* **PROMPT**: Please set down every entry again exactly as it stands, without the pictures.

=== Begin Enclosure ===

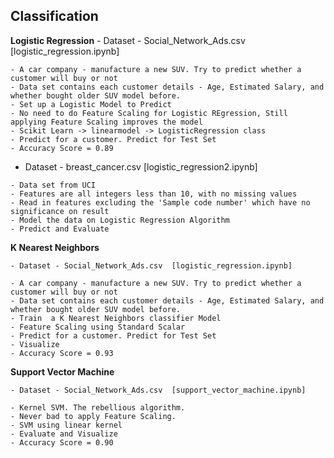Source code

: **Classification**
------------------------

**Logistic Regression**
    - Dataset - Social_Network_Ads.csv  [logistic_regression.ipynb]

    - A car company - manufacture a new SUV. Try to predict whether a customer will buy or not
    - Data set contains each customer details - Age, Estimated Salary, and whether bought older SUV model before.
    - Set up a Logistic Model to Predict
    - No need to do Feature Scaling for Logistic REgression, Still applying Feature Scaling improves the model
    - Scikit Learn -> linearmodel -> LogisticRegression class
    - Predict for a customer. Predict for Test Set
    - Accuracy Score = 0.89
   
   - Dataset - breast_cancer.csv  [logistic_regression2.ipynb]

    - Data set from UCI
    - Features are all integers less than 10, with no missing values
    - Read in features excluding the 'Sample code number' which have no significance on result
    - Model the data on Logistic Regression Algorithm
    - Predict and Evaluate

**K Nearest Neighbors**

    - Dataset - Social_Network_Ads.csv  [logistic_regression.ipynb]

    - A car company - manufacture a new SUV. Try to predict whether a customer will buy or not
    - Data set contains each customer details - Age, Estimated Salary, and whether bought older SUV model before.
    - Train  a K Nearest Neighbors classifier Model
    - Feature Scaling using Standard Scalar
    - Predict for a customer. Predict for Test Set
    - Visualize
    - Accuracy Score = 0.93
 
**Support Vector Machine**

    - Dataset - Social_Network_Ads.csv  [support_vector_machine.ipynb]
    
    - Kernel SVM. The rebellious algorithm.
    - Never bad to apply Feature Scaling.
    - SVM using linear kernel
    - Evaluate and Visualize
    - Accuracy Score = 0.90
    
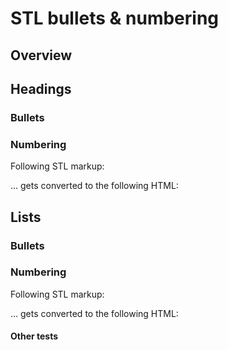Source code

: # STL bullets & numbering

## Overview

## Headings

### Bullets

### Numbering

Following STL markup:

<script src="http://gist-it.appspot.com/github/opentext/storyteller/raw/master/docplatform/distribution/py/pfdesigns/docbuilder/numbering/headings.xml"></script>

... gets converted to the following HTML:

<script async src="//jsfiddle.net/filodej/186t94Lx/embed/result,html,css/"></script>

## Lists

### Bullets

### Numbering

Following STL markup:

<script src="http://gist-it.appspot.com/github/opentext/storyteller/raw/master/docplatform/distribution/py/pfdesigns/docbuilder/numbering/lists.xml"></script>

... gets converted to the following HTML:

<script async src="//jsfiddle.net/filodej/ksshewmL/embed/result,html,css/"></script>

#### Other tests

<script src="https://gist-it.appspot.com/github/raspberrypi-aa/raspberrypi-aa/blob/master/servoblaster.py"></script>

<script src="https://gist.github.com/timyates/6126218.js"></script>
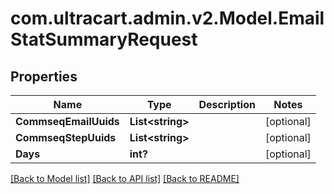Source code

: # com.ultracart.admin.v2.Model.EmailStatSummaryRequest
## Properties

Name | Type | Description | Notes
------------ | ------------- | ------------- | -------------
**CommseqEmailUuids** | **List&lt;string&gt;** |  | [optional] 
**CommseqStepUuids** | **List&lt;string&gt;** |  | [optional] 
**Days** | **int?** |  | [optional] 


[[Back to Model list]](../README.md#documentation-for-models) [[Back to API list]](../README.md#documentation-for-api-endpoints) [[Back to README]](../README.md)

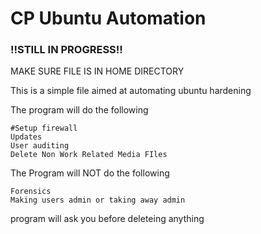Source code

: <h1>CP Ubuntu Automation </h1> 
<h3>‼️STILL IN PROGRESS‼️</h3>
MAKE SURE FILE IS IN HOME DIRECTORY

This is a simple file aimed at automating ubuntu hardening

The program will do the following

    #Setup firewall
    Updates
    User auditing
    Delete Non Work Related Media FIles
The Program will NOT do the following

    Forensics
    Making users admin or taking away admin

program will ask you before deleteing anything
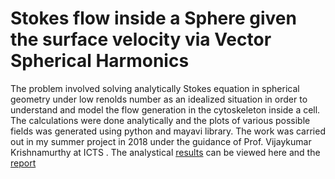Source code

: # Stokes flow inside a Sphere given the surface velocity via Vector Spherical Harmonics
The problem involved solving analytically Stokes equation in spherical geometry under low renolds number as an idealized situation in order to understand and model the flow generation in the cytoskeleton inside a cell.
The calculations were done analytically and the plots of various possible fields was generated using python and 
mayavi library. The work was carried out in my summer project in 2018 under the guidance of Prof. Vijaykumar Krishnamurthy at ICTS .
The analystical [results](https://github.com/Mr-Markovian/SphericalHarmonics_for_StokesFlow/blob/main/codes/Analytical_bulkvelocity_calculation.pdf) can be viewed here and the [report](https://github.com/Mr-Markovian/SphericalHarmonics_for_StokesFlow/blob/main/.pdf)
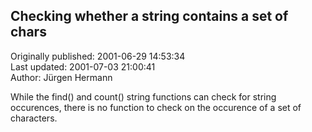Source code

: ## Checking whether a string contains a set of chars  
Originally published: 2001-06-29 14:53:34  
Last updated: 2001-07-03 21:00:41  
Author: Jürgen Hermann  
  
While the find() and count() string functions can check for string occurences, there is no function to check on the occurence of a set of characters.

=== End Enclosure ===

* **WRITTEN SOLUTION**:
Source code

: **Classification**
------------------------

**Logistic Regression**
    - Dataset - Social_Network_Ads.csv  [logistic_regression.ipynb]

    - A car company - manufacture a new SUV. Try to predict whether a customer will buy or not
    - Data set contains each customer details - Age, Estimated Salary, and whether bought older SUV model before.
    - Set up a Logistic Model to Predict
    - No need to do Feature Scaling for Logistic REgression, Still applying Feature Scaling improves the model
    - Scikit Learn -> linearmodel -> LogisticRegression class
    - Predict for a customer. Predict for Test Set
    - Accuracy Score = 0.89
   
   - Dataset - breast_cancer.csv  [logistic_regression2.ipynb]

    - Data set from UCI
    - Features are all integers less than 10, with no missing values
    - Read in features excluding the 'Sample code number' which have no significance on result
    - Model the data on Logistic Regression Algorithm
    - Predict and Evaluate

**K Nearest Neighbors**

    - Dataset - Social_Network_Ads.csv  [logistic_regression.ipynb]

    - A car company - manufacture a new SUV. Try to predict whether a customer will buy or not
    - Data set contains each customer details - Age, Estimated Salary, and whether bought older SUV model before.
    - Train  a K Nearest Neighbors classifier Model
    - Feature Scaling using Standard Scalar
    - Predict for a customer. Predict for Test Set
    - Visualize
    - Accuracy Score = 0.93
 
**Support Vector Machine**

    - Dataset - Social_Network_Ads.csv  [support_vector_machine.ipynb]
    
    - Kernel SVM. The rebellious algorithm.
    - Never bad to apply Feature Scaling.
    - SVM using linear kernel
    - Evaluate and Visualize
    - Accuracy Score = 0.90
    
Source code

: # STL bullets & numbering

## Overview

## Headings

### Bullets

### Numbering

Following STL markup:

<script src="http://gist-it.appspot.com/github/opentext/storyteller/raw/master/docplatform/distribution/py/pfdesigns/docbuilder/numbering/headings.xml"></script>

... gets converted to the following HTML:

<script async src="//jsfiddle.net/filodej/186t94Lx/embed/result,html,css/"></script>

## Lists

### Bullets

### Numbering

Following STL markup:

<script src="http://gist-it.appspot.com/github/opentext/storyteller/raw/master/docplatform/distribution/py/pfdesigns/docbuilder/numbering/lists.xml"></script>

... gets converted to the following HTML:

<script async src="//jsfiddle.net/filodej/ksshewmL/embed/result,html,css/"></script>

#### Other tests

<script src="https://gist-it.appspot.com/github/raspberrypi-aa/raspberrypi-aa/blob/master/servoblaster.py"></script>

<script src="https://gist.github.com/timyates/6126218.js"></script>
Source code

: # com.ultracart.admin.v2.Model.EmailStatSummaryRequest
## Properties

Name | Type | Description | Notes
------------ | ------------- | ------------- | -------------
**CommseqEmailUuids** | **List&lt;string&gt;** |  | [optional] 
**CommseqStepUuids** | **List&lt;string&gt;** |  | [optional] 
**Days** | **int?** |  | [optional] 


[[Back to Model list]](../README.md#documentation-for-models) [[Back to API list]](../README.md#documentation-for-api-endpoints) [[Back to README]](../README.md)

Source code

: <h1>CP Ubuntu Automation </h1> 
<h3>‼️STILL IN PROGRESS‼️</h3>
MAKE SURE FILE IS IN HOME DIRECTORY

This is a simple file aimed at automating ubuntu hardening

The program will do the following

    #Setup firewall
    Updates
    User auditing
    Delete Non Work Related Media FIles
The Program will NOT do the following

    Forensics
    Making users admin or taking away admin

program will ask you before deleteing anything
Source code

: # Stokes flow inside a Sphere given the surface velocity via Vector Spherical Harmonics
The problem involved solving analytically Stokes equation in spherical geometry under low renolds number as an idealized situation in order to understand and model the flow generation in the cytoskeleton inside a cell.
The calculations were done analytically and the plots of various possible fields was generated using python and 
mayavi library. The work was carried out in my summer project in 2018 under the guidance of Prof. Vijaykumar Krishnamurthy at ICTS .
The analystical [results](https://github.com/Mr-Markovian/SphericalHarmonics_for_StokesFlow/blob/main/codes/Analytical_bulkvelocity_calculation.pdf) can be viewed here and the [report](https://github.com/Mr-Markovian/SphericalHarmonics_for_StokesFlow/blob/main/.pdf)
Source code

: ## Checking whether a string contains a set of chars  
Originally published: 2001-06-29 14:53:34  
Last updated: 2001-07-03 21:00:41  
Author: Jürgen Hermann  
  
While the find() and count() string functions can check for string occurences, there is no function to check on the occurence of a set of characters.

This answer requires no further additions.